Systematic Approach to Explanation of the Rigid Disk Phase Transition

Abstract

By classifying particle center positions with a hexagonal grid, evaluation of the two-dimensional rigid sphere partition function is reduced to a special lattice statistics problem, with precisely defined nearest-neighbor effective pair interactions. The hexagonal cell size is chosen to be the maximum consistent with no more than double occupancy. Since the resulting lattice partition function (with three states per site) contains a collectively determined many-cell effective interaction Δ*, as well as nearest-neighbor contributions, it becomes necessary to examine in detail the statistical geometry of available phase space for the original spheres, under varying restraints of nearest-neighbor cell distribution. Accordingly, we obtain for the first time an unambiguous definition of ``random close-packed'' or ``glassy'' arrangements of spheres (which however are not themselves equilibrium states), and to relations between properties of these arrangements, and of Δ*. The key features which subsequently allow description of rigid sphere order—disorder behavior are: (1) the observation that certain nearest-neighbor cell pairs which occur in the glassy state (both unoccupied and both doubly occupied) are geometrically excluded completely in the ordered, close-packed arrangement; (2) Δ* sensitively depends upon these pair distributions. In spite of the fact that Δ* is thereby assigned a specially generalized free-volume form, the theory leads to a proper virial series development at low density.

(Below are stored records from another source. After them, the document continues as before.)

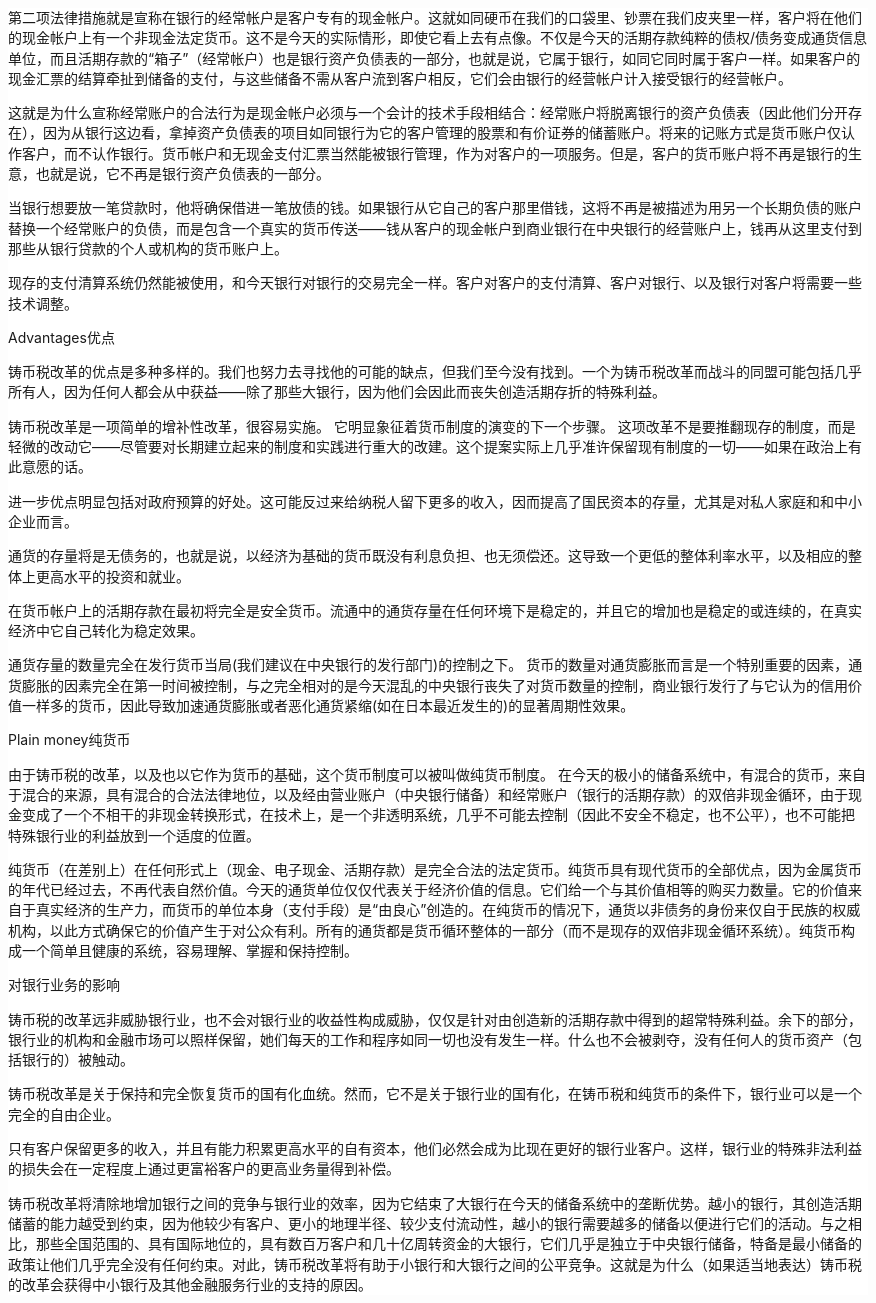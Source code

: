 第二项法律措施就是宣称在银行的经常帐户是客户专有的现金帐户。这就如同硬币在我们的口袋里、钞票在我们皮夹里一样，客户将在他们的现金帐户上有一个非现金法定货币。这不是今天的实际情形，即使它看上去有点像。不仅是今天的活期存款纯粹的债权/债务变成通货信息单位，而且活期存款的“箱子”（经常帐户）也是银行资产负债表的一部分，也就是说，它属于银行，如同它同时属于客户一样。如果客户的现金汇票的结算牵扯到储备的支付，与这些储备不需从客户流到客户相反，它们会由银行的经营帐户计入接受银行的经营帐户。　　

这就是为什么宣称经常账户的合法行为是现金帐户必须与一个会计的技术手段相结合：经常账户将脱离银行的资产负债表（因此他们分开存在），因为从银行这边看，拿掉资产负债表的项目如同银行为它的客户管理的股票和有价证券的储蓄账户。将来的记账方式是货币账户仅认作客户，而不认作银行。货币帐户和无现金支付汇票当然能被银行管理，作为对客户的一项服务。但是，客户的货币账户将不再是银行的生意，也就是说，它不再是银行资产负债表的一部分。 　　

当银行想要放一笔贷款时，他将确保借进一笔放债的钱。如果银行从它自己的客户那里借钱，这将不再是被描述为用另一个长期负债的账户替换一个经常账户的负债，而是包含一个真实的货币传送――钱从客户的现金帐户到商业银行在中央银行的经营账户上，钱再从这里支付到那些从银行贷款的个人或机构的货币账户上。　　


现存的支付清算系统仍然能被使用，和今天银行对银行的交易完全一样。客户对客户的支付清算、客户对银行、以及银行对客户将需要一些技术调整。　　


Advantages优点　　


铸币税改革的优点是多种多样的。我们也努力去寻找他的可能的缺点，但我们至今没有找到。一个为铸币税改革而战斗的同盟可能包括几乎所有人，因为任何人都会从中获益――除了那些大银行，因为他们会因此而丧失创造活期存折的特殊利益。　　


铸币税改革是一项简单的增补性改革，很容易实施。 它明显象征着货币制度的演变的下一个步骤。 这项改革不是要推翻现存的制度，而是轻微的改动它――尽管要对长期建立起来的制度和实践进行重大的改建。这个提案实际上几乎准许保留现有制度的一切――如果在政治上有此意愿的话。　　

进一步优点明显包括对政府预算的好处。这可能反过来给纳税人留下更多的收入，因而提高了国民资本的存量，尤其是对私人家庭和和中小企业而言。　　


通货的存量将是无债务的，也就是说，以经济为基础的货币既没有利息负担、也无须偿还。这导致一个更低的整体利率水平，以及相应的整体上更高水平的投资和就业。　　


在货币帐户上的活期存款在最初将完全是安全货币。流通中的通货存量在任何环境下是稳定的，并且它的增加也是稳定的或连续的，在真实经济中它自己转化为稳定效果。　　

通货存量的数量完全在发行货币当局(我们建议在中央银行的发行部门)的控制之下。 货币的数量对通货膨胀而言是一个特别重要的因素，通货膨胀的因素完全在第一时间被控制，与之完全相对的是今天混乱的中央银行丧失了对货币数量的控制，商业银行发行了与它认为的信用价值一样多的货币，因此导致加速通货膨胀或者恶化通货紧缩(如在日本最近发生的)的显著周期性效果。　　


Plain money纯货币　　

由于铸币税的改革，以及也以它作为货币的基础，这个货币制度可以被叫做纯货币制度。  在今天的极小的储备系统中，有混合的货币，来自于混合的来源，具有混合的合法法律地位，以及经由营业账户（中央银行储备）和经常账户（银行的活期存款）的双倍非现金循环，由于现金变成了一个不相干的非现金转换形式，在技术上，是一个非透明系统，几乎不可能去控制（因此不安全不稳定，也不公平），也不可能把特殊银行业的利益放到一个适度的位置。　　


纯货币（在差别上）在任何形式上（现金、电子现金、活期存款）是完全合法的法定货币。纯货币具有现代货币的全部优点，因为金属货币的年代已经过去，不再代表自然价值。今天的通货单位仅仅代表关于经济价值的信息。它们给一个与其价值相等的购买力数量。它的价值来自于真实经济的生产力，而货币的单位本身（支付手段）是“由良心”创造的。在纯货币的情况下，通货以非债务的身份来仅自于民族的权威机构，以此方式确保它的价值产生于对公众有利。所有的通货都是货币循环整体的一部分（而不是现存的双倍非现金循环系统）。纯货币构成一个简单且健康的系统，容易理解、掌握和保持控制。　　


对银行业务的影响　　


铸币税的改革远非威胁银行业，也不会对银行业的收益性构成威胁，仅仅是针对由创造新的活期存款中得到的超常特殊利益。余下的部分，银行业的机构和金融市场可以照样保留，她们每天的工作和程序如同一切也没有发生一样。什么也不会被剥夺，没有任何人的货币资产（包括银行的）被触动。　　


铸币税改革是关于保持和完全恢复货币的国有化血统。然而，它不是关于银行业的国有化，在铸币税和纯货币的条件下，银行业可以是一个完全的自由企业。　　

只有客户保留更多的收入，并且有能力积累更高水平的自有资本，他们必然会成为比现在更好的银行业客户。这样，银行业的特殊非法利益的损失会在一定程度上通过更富裕客户的更高业务量得到补偿。　　

铸币税改革将清除地增加银行之间的竞争与银行业的效率，因为它结束了大银行在今天的储备系统中的垄断优势。越小的银行，其创造活期储蓄的能力越受到约束，因为他较少有客户、更小的地理半径、较少支付流动性，越小的银行需要越多的储备以便进行它们的活动。与之相比，那些全国范围的、具有国际地位的，具有数百万客户和几十亿周转资金的大银行，它们几乎是独立于中央银行储备，特备是最小储备的政策让他们几乎完全没有任何约束。对此，铸币税改革将有助于小银行和大银行之间的公平竞争。这就是为什么（如果适当地表达）铸币税的改革会获得中小银行及其他金融服务行业的支持的原因。　　

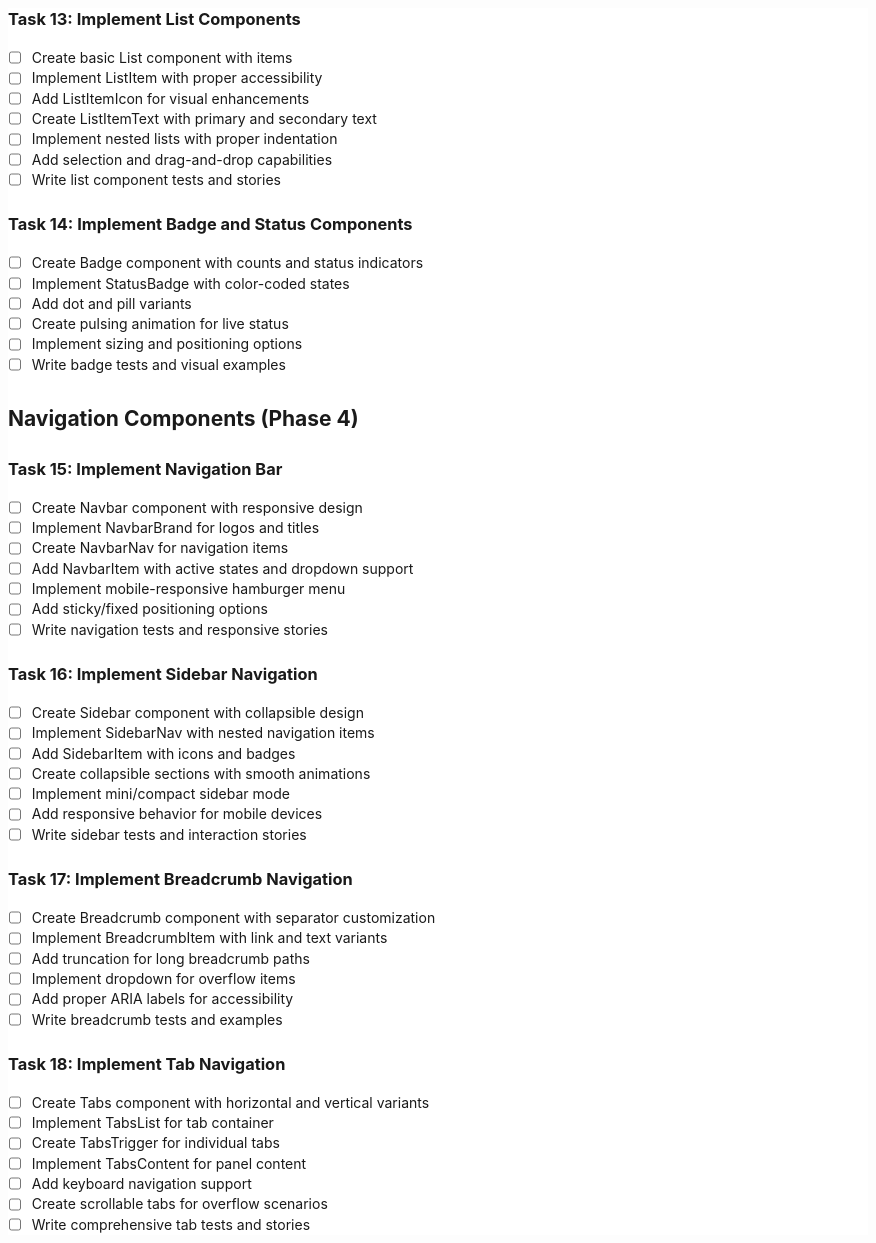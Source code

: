 ### Task 13: Implement List Components
- [ ] Create basic List component with items
- [ ] Implement ListItem with proper accessibility
- [ ] Add ListItemIcon for visual enhancements
- [ ] Create ListItemText with primary and secondary text
- [ ] Implement nested lists with proper indentation
- [ ] Add selection and drag-and-drop capabilities
- [ ] Write list component tests and stories

### Task 14: Implement Badge and Status Components
- [ ] Create Badge component with counts and status indicators
- [ ] Implement StatusBadge with color-coded states
- [ ] Add dot and pill variants
- [ ] Create pulsing animation for live status
- [ ] Implement sizing and positioning options
- [ ] Write badge tests and visual examples

## Navigation Components (Phase 4)

### Task 15: Implement Navigation Bar
- [ ] Create Navbar component with responsive design
- [ ] Implement NavbarBrand for logos and titles
- [ ] Create NavbarNav for navigation items
- [ ] Add NavbarItem with active states and dropdown support
- [ ] Implement mobile-responsive hamburger menu
- [ ] Add sticky/fixed positioning options
- [ ] Write navigation tests and responsive stories

### Task 16: Implement Sidebar Navigation
- [ ] Create Sidebar component with collapsible design
- [ ] Implement SidebarNav with nested navigation items
- [ ] Add SidebarItem with icons and badges
- [ ] Create collapsible sections with smooth animations
- [ ] Implement mini/compact sidebar mode
- [ ] Add responsive behavior for mobile devices
- [ ] Write sidebar tests and interaction stories

### Task 17: Implement Breadcrumb Navigation
- [ ] Create Breadcrumb component with separator customization
- [ ] Implement BreadcrumbItem with link and text variants
- [ ] Add truncation for long breadcrumb paths
- [ ] Implement dropdown for overflow items
- [ ] Add proper ARIA labels for accessibility
- [ ] Write breadcrumb tests and examples

### Task 18: Implement Tab Navigation
- [ ] Create Tabs component with horizontal and vertical variants
- [ ] Implement TabsList for tab container
- [ ] Create TabsTrigger for individual tabs
- [ ] Implement TabsContent for panel content
- [ ] Add keyboard navigation support
- [ ] Create scrollable tabs for overflow scenarios
- [ ] Write comprehensive tab tests and stories
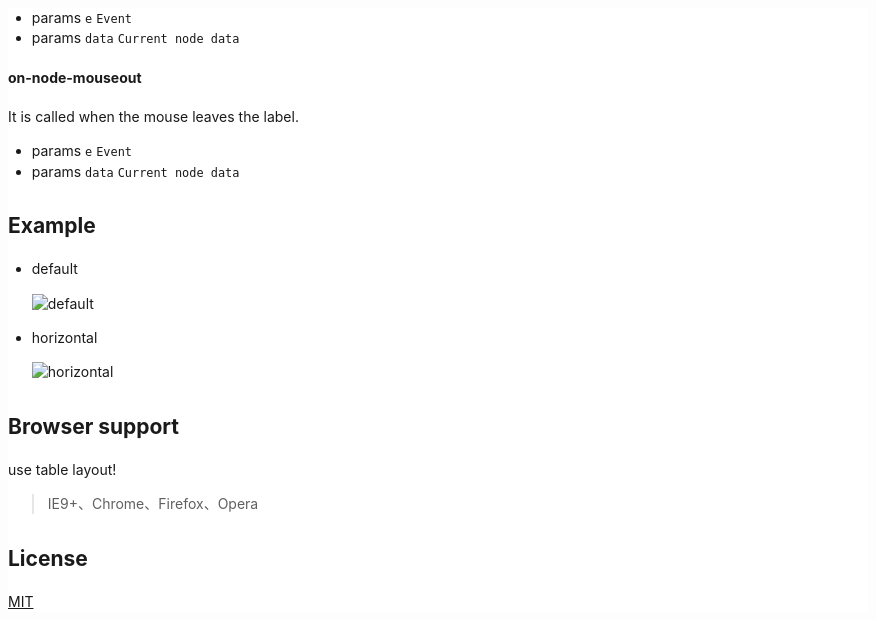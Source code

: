 - params `e` `Event`
- params `data` `Current node data`

#### on-node-mouseout
It is called when the mouse leaves the label.

- params `e` `Event`
- params `data` `Current node data`

## Example

- default

  ![default](./images/default.png)

- horizontal

  ![horizontal](./images/horizontal.png)

## Browser support

  use table layout!

> IE9+、Chrome、Firefox、Opera

## License
[MIT](http://opensource.org/licenses/MIT)
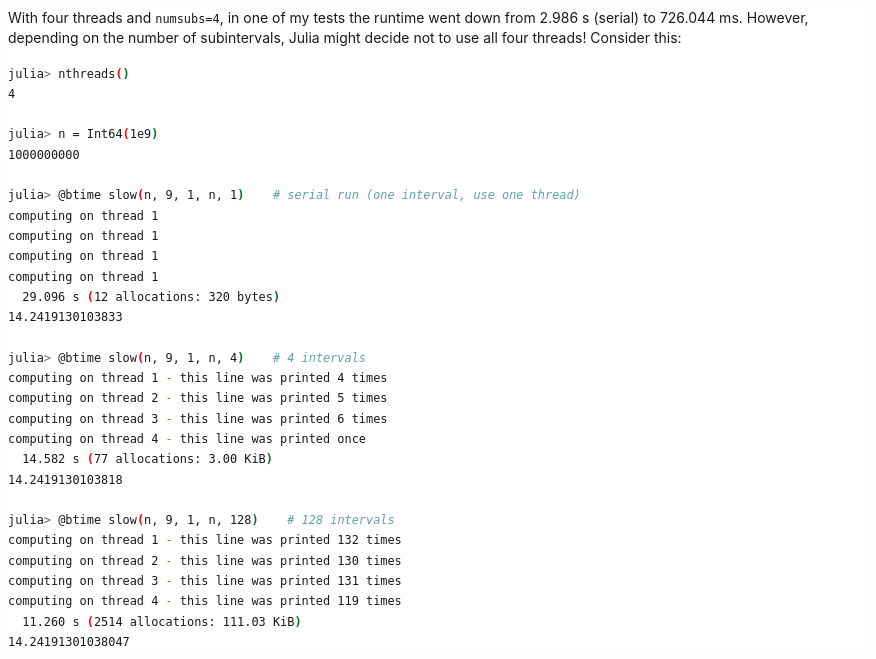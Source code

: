 With four threads and `numsubs=4`, in one of my tests the runtime went down from 2.986 s (serial) to 726.044
ms. However, depending on the number of subintervals, Julia might decide not to use all four threads!
Consider this:

```sh
julia> nthreads()
4

julia> n = Int64(1e9)
1000000000

julia> @btime slow(n, 9, 1, n, 1)    # serial run (one interval, use one thread)
computing on thread 1
computing on thread 1
computing on thread 1
computing on thread 1
  29.096 s (12 allocations: 320 bytes)
14.2419130103833

julia> @btime slow(n, 9, 1, n, 4)    # 4 intervals
computing on thread 1 - this line was printed 4 times
computing on thread 2 - this line was printed 5 times
computing on thread 3 - this line was printed 6 times
computing on thread 4 - this line was printed once
  14.582 s (77 allocations: 3.00 KiB)
14.2419130103818

julia> @btime slow(n, 9, 1, n, 128)    # 128 intervals
computing on thread 1 - this line was printed 132 times
computing on thread 2 - this line was printed 130 times
computing on thread 3 - this line was printed 131 times
computing on thread 4 - this line was printed 119 times
  11.260 s (2514 allocations: 111.03 KiB)
14.24191301038047
```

In addition, we report some preliminary results for the effective cell interactions, for glassy state parameters, and some calculations designed to reveal the structure of Δ*. Although this analysis does not yet represent a full quantitative theory of the two-dimensional rigid disk system, it does lead to a novel qualitative explanation of how a fluid—solid transition can occur, and suggestions are given for completing the quantification.